The most basic element that composes a music is an instrument. The combination of instruments creates new music and is delivered to the user. Musical instruments are given their own characteristics according to their manufacturing methods and materials. Understanding the unique characteristics of these instruments is expected to make a significant contribution to music classification and generation models. In this report, The automatic classification of musical instruments, using NSynth dataset, which contain 10 classes of different musical instruments, including bass, brass, flute, guitar, keyboard, mallet, organ, reed, string and vocal. We use three feature group for representing timbre features, pitch/harmony features, rhythm features. Experiments use old Machine-Learning algorithm and 5fold-cross validation. The main points of this report are using small data set(Train 1200, Test 200) and focusing on relationship between 3 feature group and Machine-Learning algorithm. Using the proposed feature group, classification of 92.5% for 10 class of musical instruments.
We use a subset of the NSynth dataset dataset which is a large collection of musical instrument tones from the Google Magenta project. The subset has 10 classes of different musical instruments, including bass, brass, flute, guitar, keyboard, mallet, organ, reed, string and vocal. The data-set are all .wav file. The files that stored as 16000Hz, 16-bit, 4sec, mono audio file.

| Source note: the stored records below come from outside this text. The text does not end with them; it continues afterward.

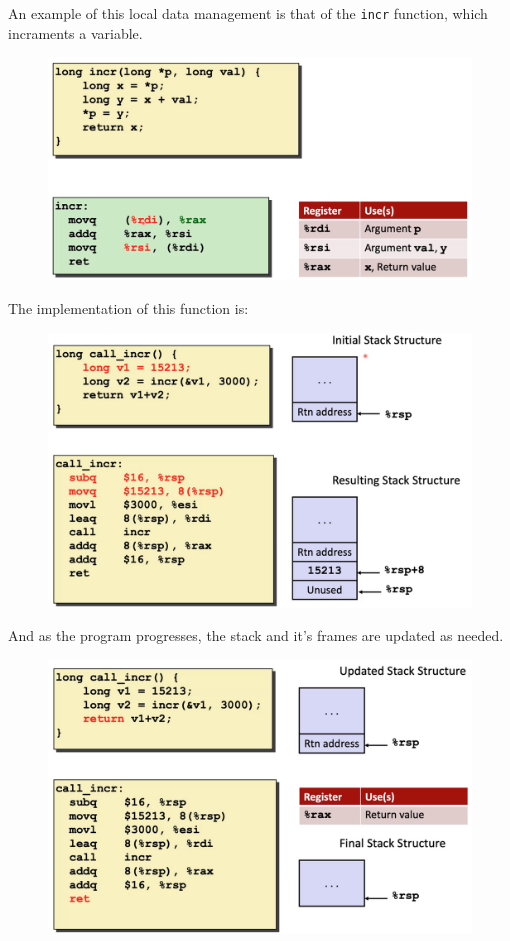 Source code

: \documentclass[12pt]{book}
\begin{document}
An example of this local data management is that of the \texttt{incr} function, which incraments a variable.
\begin{figure}[h]
        \centering
        \includegraphics[scale = 0.2]{./figures/localdataEx}
        
\end{figure}

The implementation of this function is:
\begin{figure}[h]
        \centering
        \includegraphics[scale = 0.2]{./figures/localdataEx2}
\end{figure}

And as the program progresses, the stack and it's frames are updated as needed.

\begin{figure}[h]
        \centering
        \includegraphics[scale = 0.17]{./figures/localdataEx3}        
\end{figure}
\end{document}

$ sudo pip3 install numpy scipy pandas scikit-learn librosa matplotlib
For use this repository, you need to install this requirements,
- python3.6
- IPython
- Numpy
- Scipy
- Pandas
- Librosa
- Scikit-learn
- Matplotlib
$ python main.py
After you build model and make a .pkl file you just change test set and
$ python test.py
Classification accuracy varied depending on the nature of the machine learning algorithm and feature group. The final best result was the Timber + Rhythm feature with 92.5 accuracy and SVM model. The SVM model performed better than the other models overall. Timber features also showed better results than other features.

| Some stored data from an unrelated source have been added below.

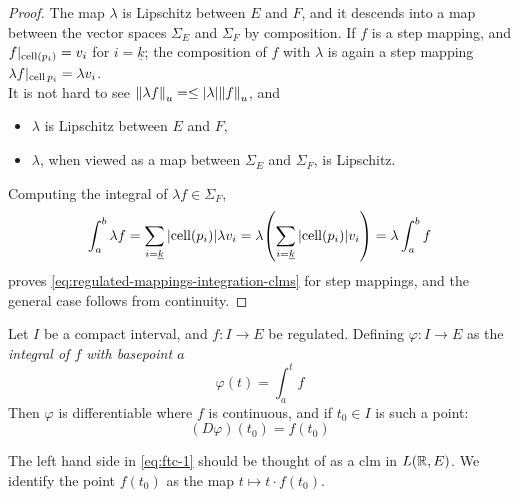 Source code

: \documentclass[../main-v2-manifolds.tex]{subfiles}
\begin{document}
\begin{proof}
    The map $\lambda$ is Lipschitz between $E$ and $F$, and it descends into a map between the vector spaces $\Sigma_E$ and $\Sigma_F$ by composition. If $f$ is a step mapping, and $f\vert_{\operatorname{cell}(p_i)} = v_i$ for $i = \underline{k}$; the composition of $f$ with $\lambda$ is again a step mapping $\lambda f\vert_{\operatorname{cell}{p_i}} = \lambda v_i$.\\
    
    It is not hard to see $\norm{\lambda f}_u = \leq \vert {\lambda} \vert\norm{f}_u$, and 
    \begin{itemize}
        \item $\lambda$ is Lipschitz between $E$ and $F$,
        \item $\lambda$, when viewed as a map between $\Sigma_E$ and $\Sigma_F$, is Lipschitz.
    \end{itemize}
    Computing the integral of $\lambda f\in \Sigma_F$,
    \[
        \int_a^b \lambda f = \sum_{i=\underline{k}}\vert {\operatorname{cell}(p_i)} \vert\lambda v_i = \lambda\qty(\sum_{i=\underline{k}}\vert {\operatorname{cell}(p_i)} \vert v_i) = \lambda \int_a^b f
    \]
    proves \cref{eq:regulated-mappings-integration-clms} for step mappings, and the general case follows from continuity.
\end{proof}
\begin{wts}
    Let $I$ be a compact interval, and $f: I\to E$ be regulated. Defining $\varphi:I \to E$ as the \emph{integral of $f$ with basepoint $a$}
    \begin{equation}\label{eq:ftc-phi-def}
        \varphi(t) = \int_a^t f
    \end{equation}
    Then $\varphi$ is differentiable where $f$ is continuous, and if $t_0\in I$ is such a point:
    \begin{equation}\label{eq:ftc-1}
        (D\varphi)(t_0) = f(t_0)
    \end{equation}
\end{wts}
\begin{remark}[Identifications]
    The left hand side in \cref{eq:ftc-1} should be thought of as a clm in $L(\mathbb{R}, E)$. We identify the point $f(t_0)$ as the map $t\mapsto t\cdot f(t_0)$.
\end{remark}

\end{document}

hypotheses set | SVM | Softmax | GaussianNB | KNN | DT | RF |
---|---|---|---|---|---|---|
Timber | 91.0 | 88.0 | 77.5 | 84.5 | 70.5 | 88.0 |
Pitch/harmony | 63.5 | 36.5 | 42 | 55.0 | 44.5 | 55 |
Rhythm | 15.5 | 14.5 | 14.0 | 8.5 | 6.5 | 6.5 |
Timber + Pitch/harmony | 90.5 | 88.0 | 30 | 71.0 | 63.5 | 89.0 |
Timber + Rhythm | 92.5 | 88.0 | 73.0 | 85.5 | 61.5 | 88.5 |
Pitch/harmony + Rhythm | 64 | 40.5 | 30.0 | 56.0 | 20.0 | 45.5 |
Timber + Rhythm + Pitch/harmony | 91.5 | 87.0 | 77.5 | 73.0 | 62.5 | 90.5 |